- WHAT THE TASK ASKS
Your answer must be an exact copy of the lines from the one holding "height: 32px;" through the last line of the entries below, with nothing added.

- DATASET CONTENT
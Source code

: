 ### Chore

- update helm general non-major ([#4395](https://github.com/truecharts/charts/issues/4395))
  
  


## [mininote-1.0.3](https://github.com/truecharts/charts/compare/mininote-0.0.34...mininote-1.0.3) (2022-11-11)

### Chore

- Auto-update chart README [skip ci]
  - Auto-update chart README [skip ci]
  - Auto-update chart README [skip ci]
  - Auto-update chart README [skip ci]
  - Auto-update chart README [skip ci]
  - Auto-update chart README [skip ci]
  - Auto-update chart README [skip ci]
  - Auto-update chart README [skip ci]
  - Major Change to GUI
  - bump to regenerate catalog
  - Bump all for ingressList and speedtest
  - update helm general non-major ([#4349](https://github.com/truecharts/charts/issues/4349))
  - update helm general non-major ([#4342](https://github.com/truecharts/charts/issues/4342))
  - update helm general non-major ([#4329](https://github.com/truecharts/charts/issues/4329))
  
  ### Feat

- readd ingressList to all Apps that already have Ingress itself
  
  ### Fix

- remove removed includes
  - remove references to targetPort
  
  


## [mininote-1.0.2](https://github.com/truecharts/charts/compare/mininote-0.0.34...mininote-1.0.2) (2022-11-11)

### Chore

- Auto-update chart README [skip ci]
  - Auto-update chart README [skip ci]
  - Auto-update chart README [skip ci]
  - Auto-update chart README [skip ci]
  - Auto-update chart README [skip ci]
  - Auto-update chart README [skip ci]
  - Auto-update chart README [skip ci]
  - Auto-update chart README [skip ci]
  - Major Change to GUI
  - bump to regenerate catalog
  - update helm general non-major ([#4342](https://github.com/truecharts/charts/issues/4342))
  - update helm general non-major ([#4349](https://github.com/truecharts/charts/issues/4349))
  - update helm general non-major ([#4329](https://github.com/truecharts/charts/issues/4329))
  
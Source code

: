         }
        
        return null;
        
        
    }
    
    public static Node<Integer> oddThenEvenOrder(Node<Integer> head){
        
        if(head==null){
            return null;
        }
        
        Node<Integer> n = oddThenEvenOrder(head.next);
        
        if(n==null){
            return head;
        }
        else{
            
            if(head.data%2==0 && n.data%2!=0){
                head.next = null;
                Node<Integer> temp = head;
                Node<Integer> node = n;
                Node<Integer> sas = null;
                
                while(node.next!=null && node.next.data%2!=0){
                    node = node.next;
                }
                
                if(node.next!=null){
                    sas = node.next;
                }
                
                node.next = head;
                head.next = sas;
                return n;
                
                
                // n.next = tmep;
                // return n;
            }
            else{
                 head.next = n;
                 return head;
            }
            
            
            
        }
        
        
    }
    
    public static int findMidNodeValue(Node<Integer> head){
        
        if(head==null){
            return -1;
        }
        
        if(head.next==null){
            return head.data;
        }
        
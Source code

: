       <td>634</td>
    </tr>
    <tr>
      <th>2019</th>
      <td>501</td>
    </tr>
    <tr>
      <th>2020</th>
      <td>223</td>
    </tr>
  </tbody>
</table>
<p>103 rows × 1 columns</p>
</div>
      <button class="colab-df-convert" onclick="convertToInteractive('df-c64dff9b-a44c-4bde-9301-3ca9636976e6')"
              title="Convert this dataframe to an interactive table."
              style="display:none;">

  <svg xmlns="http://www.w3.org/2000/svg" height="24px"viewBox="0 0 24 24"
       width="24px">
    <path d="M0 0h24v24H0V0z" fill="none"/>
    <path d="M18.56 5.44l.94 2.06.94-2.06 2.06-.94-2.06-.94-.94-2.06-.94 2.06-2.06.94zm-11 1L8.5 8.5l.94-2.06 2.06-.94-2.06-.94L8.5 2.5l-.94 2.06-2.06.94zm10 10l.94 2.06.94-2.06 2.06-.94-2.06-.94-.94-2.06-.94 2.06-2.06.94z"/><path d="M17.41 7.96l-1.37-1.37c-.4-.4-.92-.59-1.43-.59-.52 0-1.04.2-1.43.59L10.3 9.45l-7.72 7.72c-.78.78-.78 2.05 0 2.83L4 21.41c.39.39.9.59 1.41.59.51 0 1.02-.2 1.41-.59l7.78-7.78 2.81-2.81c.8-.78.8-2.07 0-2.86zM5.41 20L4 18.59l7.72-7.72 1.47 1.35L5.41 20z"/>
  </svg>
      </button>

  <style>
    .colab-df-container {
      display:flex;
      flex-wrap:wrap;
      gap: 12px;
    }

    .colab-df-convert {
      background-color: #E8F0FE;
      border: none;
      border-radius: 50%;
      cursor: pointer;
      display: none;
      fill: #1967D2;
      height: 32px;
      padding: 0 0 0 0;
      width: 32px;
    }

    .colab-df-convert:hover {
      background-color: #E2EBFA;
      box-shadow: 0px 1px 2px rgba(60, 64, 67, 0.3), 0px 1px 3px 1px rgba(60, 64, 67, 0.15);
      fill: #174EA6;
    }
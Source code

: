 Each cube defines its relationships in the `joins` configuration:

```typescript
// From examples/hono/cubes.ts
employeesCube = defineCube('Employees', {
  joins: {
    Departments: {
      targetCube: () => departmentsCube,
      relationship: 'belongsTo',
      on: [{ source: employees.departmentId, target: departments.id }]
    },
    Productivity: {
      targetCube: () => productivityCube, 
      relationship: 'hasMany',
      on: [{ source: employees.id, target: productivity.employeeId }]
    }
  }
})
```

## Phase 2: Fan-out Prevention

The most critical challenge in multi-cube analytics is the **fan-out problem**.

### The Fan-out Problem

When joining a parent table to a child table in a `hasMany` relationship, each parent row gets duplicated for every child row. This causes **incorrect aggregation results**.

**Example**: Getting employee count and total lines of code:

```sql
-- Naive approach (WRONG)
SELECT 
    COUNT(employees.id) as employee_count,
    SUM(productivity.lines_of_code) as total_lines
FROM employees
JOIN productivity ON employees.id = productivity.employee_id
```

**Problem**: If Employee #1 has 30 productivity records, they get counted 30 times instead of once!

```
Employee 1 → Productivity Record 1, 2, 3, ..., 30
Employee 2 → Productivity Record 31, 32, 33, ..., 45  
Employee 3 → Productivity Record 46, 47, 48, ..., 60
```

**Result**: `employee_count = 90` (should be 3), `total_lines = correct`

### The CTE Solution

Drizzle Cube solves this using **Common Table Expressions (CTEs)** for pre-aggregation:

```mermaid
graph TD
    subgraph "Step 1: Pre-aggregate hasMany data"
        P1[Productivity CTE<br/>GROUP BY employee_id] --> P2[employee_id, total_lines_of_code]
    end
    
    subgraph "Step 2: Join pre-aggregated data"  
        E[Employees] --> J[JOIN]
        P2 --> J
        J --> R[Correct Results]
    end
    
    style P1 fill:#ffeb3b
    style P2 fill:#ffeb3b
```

- EXPECTED ANSWER
      height: 32px;
      padding: 0 0 0 0;
      width: 32px;
    }

    .colab-df-convert:hover {
      background-color: #E2EBFA;
      box-shadow: 0px 1px 2px rgba(60, 64, 67, 0.3), 0px 1px 3px 1px rgba(60, 64, 67, 0.15);
      fill: #174EA6;
    }
Source code

: Each cube defines its relationships in the `joins` configuration:

```typescript
// From examples/hono/cubes.ts
employeesCube = defineCube('Employees', {
  joins: {
    Departments: {
      targetCube: () => departmentsCube,
      relationship: 'belongsTo',
      on: [{ source: employees.departmentId, target: departments.id }]
    },
    Productivity: {
      targetCube: () => productivityCube, 
      relationship: 'hasMany',
      on: [{ source: employees.id, target: productivity.employeeId }]
    }
  }
})
```

## Phase 2: Fan-out Prevention

The most critical challenge in multi-cube analytics is the **fan-out problem**.

### The Fan-out Problem

When joining a parent table to a child table in a `hasMany` relationship, each parent row gets duplicated for every child row. This causes **incorrect aggregation results**.

**Example**: Getting employee count and total lines of code:

```sql
-- Naive approach (WRONG)
SELECT 
    COUNT(employees.id) as employee_count,
    SUM(productivity.lines_of_code) as total_lines
FROM employees
JOIN productivity ON employees.id = productivity.employee_id
```

**Problem**: If Employee #1 has 30 productivity records, they get counted 30 times instead of once!

```
Employee 1 → Productivity Record 1, 2, 3, ..., 30
Employee 2 → Productivity Record 31, 32, 33, ..., 45  
Employee 3 → Productivity Record 46, 47, 48, ..., 60
```

**Result**: `employee_count = 90` (should be 3), `total_lines = correct`

### The CTE Solution

Drizzle Cube solves this using **Common Table Expressions (CTEs)** for pre-aggregation:

```mermaid
graph TD
    subgraph "Step 1: Pre-aggregate hasMany data"
        P1[Productivity CTE<br/>GROUP BY employee_id] --> P2[employee_id, total_lines_of_code]
    end
    
    subgraph "Step 2: Join pre-aggregated data"  
        E[Employees] --> J[JOIN]
        P2 --> J
        J --> R[Correct Results]
    end
    
    style P1 fill:#ffeb3b
    style P2 fill:#ffeb3b
```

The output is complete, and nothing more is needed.